◆ Data to examine:
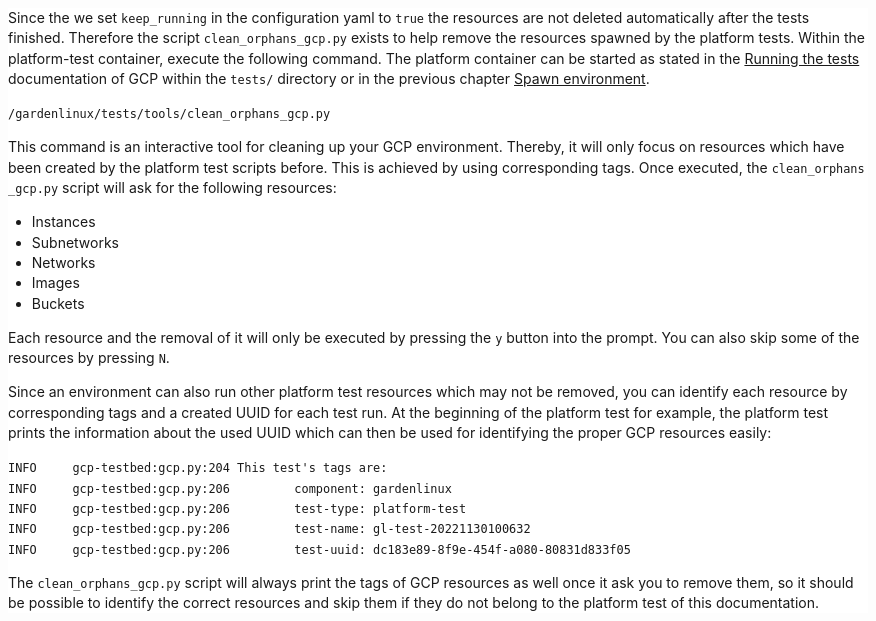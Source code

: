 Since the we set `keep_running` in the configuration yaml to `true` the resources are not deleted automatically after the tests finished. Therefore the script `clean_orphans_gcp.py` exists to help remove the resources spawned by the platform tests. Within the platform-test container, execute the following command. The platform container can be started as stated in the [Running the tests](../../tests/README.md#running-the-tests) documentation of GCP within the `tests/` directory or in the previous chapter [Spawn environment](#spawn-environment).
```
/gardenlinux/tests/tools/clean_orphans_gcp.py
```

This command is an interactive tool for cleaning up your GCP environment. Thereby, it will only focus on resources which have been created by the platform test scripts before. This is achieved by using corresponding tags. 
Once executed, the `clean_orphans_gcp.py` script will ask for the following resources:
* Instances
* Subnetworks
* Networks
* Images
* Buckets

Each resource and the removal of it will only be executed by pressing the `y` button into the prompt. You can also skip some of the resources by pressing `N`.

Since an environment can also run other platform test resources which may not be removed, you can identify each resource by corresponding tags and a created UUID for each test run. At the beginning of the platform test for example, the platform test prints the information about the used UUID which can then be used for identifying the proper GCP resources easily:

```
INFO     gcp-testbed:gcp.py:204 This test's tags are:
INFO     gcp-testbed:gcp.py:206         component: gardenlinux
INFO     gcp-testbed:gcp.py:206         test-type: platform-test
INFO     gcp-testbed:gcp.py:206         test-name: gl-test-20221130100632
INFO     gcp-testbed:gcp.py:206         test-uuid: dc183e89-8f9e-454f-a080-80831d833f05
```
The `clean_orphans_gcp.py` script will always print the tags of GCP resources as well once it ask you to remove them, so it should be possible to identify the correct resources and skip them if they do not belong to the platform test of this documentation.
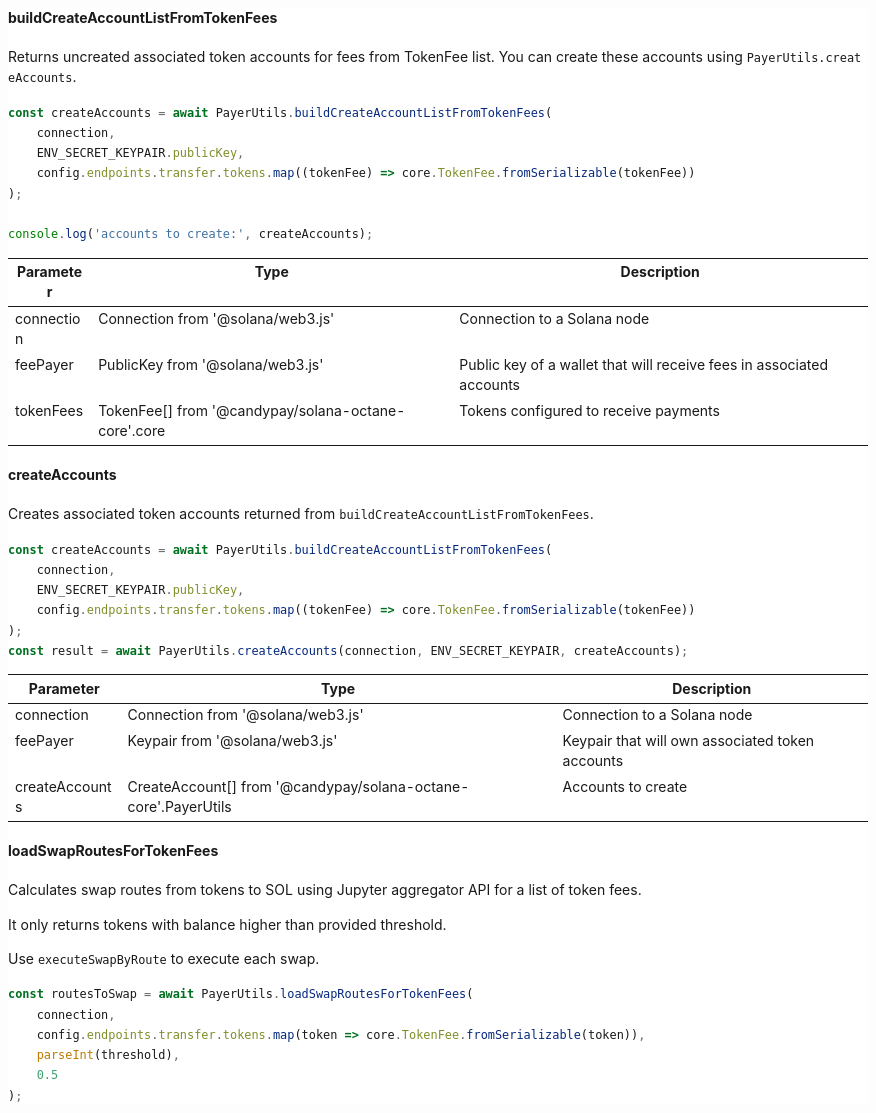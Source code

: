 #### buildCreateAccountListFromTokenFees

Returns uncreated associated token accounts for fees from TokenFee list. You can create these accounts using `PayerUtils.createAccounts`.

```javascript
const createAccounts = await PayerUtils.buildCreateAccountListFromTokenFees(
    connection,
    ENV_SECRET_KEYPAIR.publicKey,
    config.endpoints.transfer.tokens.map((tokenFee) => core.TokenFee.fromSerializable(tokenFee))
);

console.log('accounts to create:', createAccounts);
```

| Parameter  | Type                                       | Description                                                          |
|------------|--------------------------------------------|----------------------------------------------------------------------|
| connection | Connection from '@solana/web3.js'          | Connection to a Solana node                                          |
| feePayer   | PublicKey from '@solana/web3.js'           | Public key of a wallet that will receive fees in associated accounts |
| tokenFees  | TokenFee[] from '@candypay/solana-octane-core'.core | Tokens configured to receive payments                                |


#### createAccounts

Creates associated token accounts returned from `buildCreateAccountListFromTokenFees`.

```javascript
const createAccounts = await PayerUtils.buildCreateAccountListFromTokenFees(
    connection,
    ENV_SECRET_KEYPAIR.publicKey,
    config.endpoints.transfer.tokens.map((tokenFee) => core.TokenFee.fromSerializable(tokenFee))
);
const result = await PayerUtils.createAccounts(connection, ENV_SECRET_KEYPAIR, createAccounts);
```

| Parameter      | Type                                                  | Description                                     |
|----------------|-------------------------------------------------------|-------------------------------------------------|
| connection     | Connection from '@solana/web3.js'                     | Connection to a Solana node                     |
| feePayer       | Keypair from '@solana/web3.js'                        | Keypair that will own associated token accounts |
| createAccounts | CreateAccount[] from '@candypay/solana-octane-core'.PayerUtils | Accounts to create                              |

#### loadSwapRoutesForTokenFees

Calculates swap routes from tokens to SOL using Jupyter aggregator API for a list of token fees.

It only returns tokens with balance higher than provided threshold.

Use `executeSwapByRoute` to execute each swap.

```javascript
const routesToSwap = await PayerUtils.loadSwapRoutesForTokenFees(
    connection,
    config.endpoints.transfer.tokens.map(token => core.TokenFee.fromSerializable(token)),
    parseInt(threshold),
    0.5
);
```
...
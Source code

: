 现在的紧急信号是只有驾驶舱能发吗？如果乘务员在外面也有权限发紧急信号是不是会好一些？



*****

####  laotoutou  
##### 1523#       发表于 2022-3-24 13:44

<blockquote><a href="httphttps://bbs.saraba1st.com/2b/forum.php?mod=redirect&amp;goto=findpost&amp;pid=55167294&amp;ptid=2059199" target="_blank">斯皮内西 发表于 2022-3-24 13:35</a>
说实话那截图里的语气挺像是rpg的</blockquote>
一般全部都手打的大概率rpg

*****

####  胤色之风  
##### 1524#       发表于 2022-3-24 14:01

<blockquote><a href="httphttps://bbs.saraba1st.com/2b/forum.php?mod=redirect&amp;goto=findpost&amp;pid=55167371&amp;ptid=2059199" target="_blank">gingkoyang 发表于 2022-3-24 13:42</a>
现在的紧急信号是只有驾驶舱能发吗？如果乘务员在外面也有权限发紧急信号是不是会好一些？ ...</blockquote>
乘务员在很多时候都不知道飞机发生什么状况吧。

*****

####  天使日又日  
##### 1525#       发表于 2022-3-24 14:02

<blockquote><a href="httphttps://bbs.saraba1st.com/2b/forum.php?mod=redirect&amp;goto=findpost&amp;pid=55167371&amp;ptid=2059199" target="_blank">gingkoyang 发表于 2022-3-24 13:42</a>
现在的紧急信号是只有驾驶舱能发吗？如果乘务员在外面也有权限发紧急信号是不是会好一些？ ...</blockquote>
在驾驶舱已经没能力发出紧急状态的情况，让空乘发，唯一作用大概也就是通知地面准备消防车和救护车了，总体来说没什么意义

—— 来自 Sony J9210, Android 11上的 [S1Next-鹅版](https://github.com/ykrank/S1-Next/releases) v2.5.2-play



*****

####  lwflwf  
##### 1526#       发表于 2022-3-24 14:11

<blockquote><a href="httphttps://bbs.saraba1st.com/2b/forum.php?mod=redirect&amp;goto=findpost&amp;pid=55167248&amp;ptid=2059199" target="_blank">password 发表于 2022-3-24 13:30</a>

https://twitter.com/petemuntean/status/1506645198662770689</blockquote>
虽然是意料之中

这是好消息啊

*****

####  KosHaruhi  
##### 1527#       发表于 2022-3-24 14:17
---
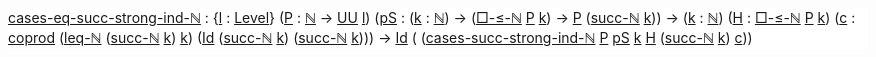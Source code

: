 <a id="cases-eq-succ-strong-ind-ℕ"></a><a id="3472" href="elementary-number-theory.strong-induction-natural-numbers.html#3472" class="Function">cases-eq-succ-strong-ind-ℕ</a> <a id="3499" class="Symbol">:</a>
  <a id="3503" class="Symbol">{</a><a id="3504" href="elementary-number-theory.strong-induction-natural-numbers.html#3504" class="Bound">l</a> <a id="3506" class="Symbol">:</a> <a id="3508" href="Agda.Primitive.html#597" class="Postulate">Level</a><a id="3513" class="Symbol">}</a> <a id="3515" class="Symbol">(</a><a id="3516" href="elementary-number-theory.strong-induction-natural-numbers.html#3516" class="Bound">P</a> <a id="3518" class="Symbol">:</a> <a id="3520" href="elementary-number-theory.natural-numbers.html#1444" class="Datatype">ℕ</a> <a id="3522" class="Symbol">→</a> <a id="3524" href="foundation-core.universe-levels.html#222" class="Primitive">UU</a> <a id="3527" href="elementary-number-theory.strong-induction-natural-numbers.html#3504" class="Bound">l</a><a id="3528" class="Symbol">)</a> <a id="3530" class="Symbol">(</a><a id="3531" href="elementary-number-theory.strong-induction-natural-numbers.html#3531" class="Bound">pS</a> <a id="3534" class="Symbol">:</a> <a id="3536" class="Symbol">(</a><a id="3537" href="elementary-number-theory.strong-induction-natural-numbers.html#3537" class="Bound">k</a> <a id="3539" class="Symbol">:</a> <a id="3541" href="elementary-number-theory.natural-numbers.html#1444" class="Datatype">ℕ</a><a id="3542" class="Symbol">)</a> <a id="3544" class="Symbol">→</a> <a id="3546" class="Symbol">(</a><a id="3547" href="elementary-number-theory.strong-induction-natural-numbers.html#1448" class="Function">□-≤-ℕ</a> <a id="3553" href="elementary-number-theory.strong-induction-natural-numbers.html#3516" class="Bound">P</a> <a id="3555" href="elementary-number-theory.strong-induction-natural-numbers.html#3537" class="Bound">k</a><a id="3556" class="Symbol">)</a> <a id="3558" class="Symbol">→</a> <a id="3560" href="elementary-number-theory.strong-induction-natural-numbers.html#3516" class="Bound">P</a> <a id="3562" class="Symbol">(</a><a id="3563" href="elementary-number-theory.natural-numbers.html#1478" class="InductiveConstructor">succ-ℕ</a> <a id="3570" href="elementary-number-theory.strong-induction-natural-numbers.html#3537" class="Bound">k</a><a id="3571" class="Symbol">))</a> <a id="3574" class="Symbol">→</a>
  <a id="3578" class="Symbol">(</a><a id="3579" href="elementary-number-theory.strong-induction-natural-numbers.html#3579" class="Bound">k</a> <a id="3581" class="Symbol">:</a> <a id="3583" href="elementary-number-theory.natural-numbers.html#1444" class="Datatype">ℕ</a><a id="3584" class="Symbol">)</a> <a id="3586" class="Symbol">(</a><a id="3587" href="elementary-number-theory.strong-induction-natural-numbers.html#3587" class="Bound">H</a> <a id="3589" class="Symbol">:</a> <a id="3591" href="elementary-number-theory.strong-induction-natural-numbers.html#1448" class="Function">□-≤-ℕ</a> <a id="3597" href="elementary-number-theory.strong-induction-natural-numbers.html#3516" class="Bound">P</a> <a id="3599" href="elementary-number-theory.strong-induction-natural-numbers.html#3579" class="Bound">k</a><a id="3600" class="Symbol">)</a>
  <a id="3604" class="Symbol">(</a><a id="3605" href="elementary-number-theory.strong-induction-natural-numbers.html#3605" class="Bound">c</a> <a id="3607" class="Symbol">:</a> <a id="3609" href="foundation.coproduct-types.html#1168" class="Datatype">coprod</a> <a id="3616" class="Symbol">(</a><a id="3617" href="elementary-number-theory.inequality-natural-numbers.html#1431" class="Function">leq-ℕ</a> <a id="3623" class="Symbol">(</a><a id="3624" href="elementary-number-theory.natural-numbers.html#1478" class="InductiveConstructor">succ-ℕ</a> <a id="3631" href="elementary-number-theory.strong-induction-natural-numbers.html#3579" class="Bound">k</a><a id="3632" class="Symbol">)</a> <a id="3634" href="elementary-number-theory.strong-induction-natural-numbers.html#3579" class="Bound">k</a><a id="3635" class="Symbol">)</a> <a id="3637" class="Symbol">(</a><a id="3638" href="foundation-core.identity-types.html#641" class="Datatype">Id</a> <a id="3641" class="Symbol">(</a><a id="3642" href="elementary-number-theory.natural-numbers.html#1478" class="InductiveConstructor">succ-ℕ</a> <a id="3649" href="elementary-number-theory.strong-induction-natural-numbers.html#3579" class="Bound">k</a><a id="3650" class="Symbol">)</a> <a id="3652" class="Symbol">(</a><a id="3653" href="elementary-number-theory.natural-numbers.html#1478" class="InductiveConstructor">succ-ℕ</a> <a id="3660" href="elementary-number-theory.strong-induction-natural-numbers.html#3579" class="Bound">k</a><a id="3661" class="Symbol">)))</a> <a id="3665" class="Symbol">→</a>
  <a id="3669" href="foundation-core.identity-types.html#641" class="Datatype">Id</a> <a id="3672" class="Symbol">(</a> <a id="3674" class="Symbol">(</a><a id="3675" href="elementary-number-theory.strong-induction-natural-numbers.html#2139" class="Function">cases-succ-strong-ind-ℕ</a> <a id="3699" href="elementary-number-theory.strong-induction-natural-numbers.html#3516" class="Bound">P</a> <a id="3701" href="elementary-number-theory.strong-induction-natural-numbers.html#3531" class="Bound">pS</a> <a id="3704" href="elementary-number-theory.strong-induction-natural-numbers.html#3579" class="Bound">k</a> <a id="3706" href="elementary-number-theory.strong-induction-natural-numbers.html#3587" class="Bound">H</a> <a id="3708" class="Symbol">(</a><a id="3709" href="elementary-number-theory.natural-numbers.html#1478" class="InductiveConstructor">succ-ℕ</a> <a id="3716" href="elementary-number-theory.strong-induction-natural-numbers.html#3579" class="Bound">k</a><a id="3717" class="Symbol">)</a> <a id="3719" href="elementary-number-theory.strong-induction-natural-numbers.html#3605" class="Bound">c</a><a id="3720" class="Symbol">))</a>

◆ Directions for this task: Work out how many lines of the listing above include the word "solana". Reply with nothing but the count.

◆ Answer space: 6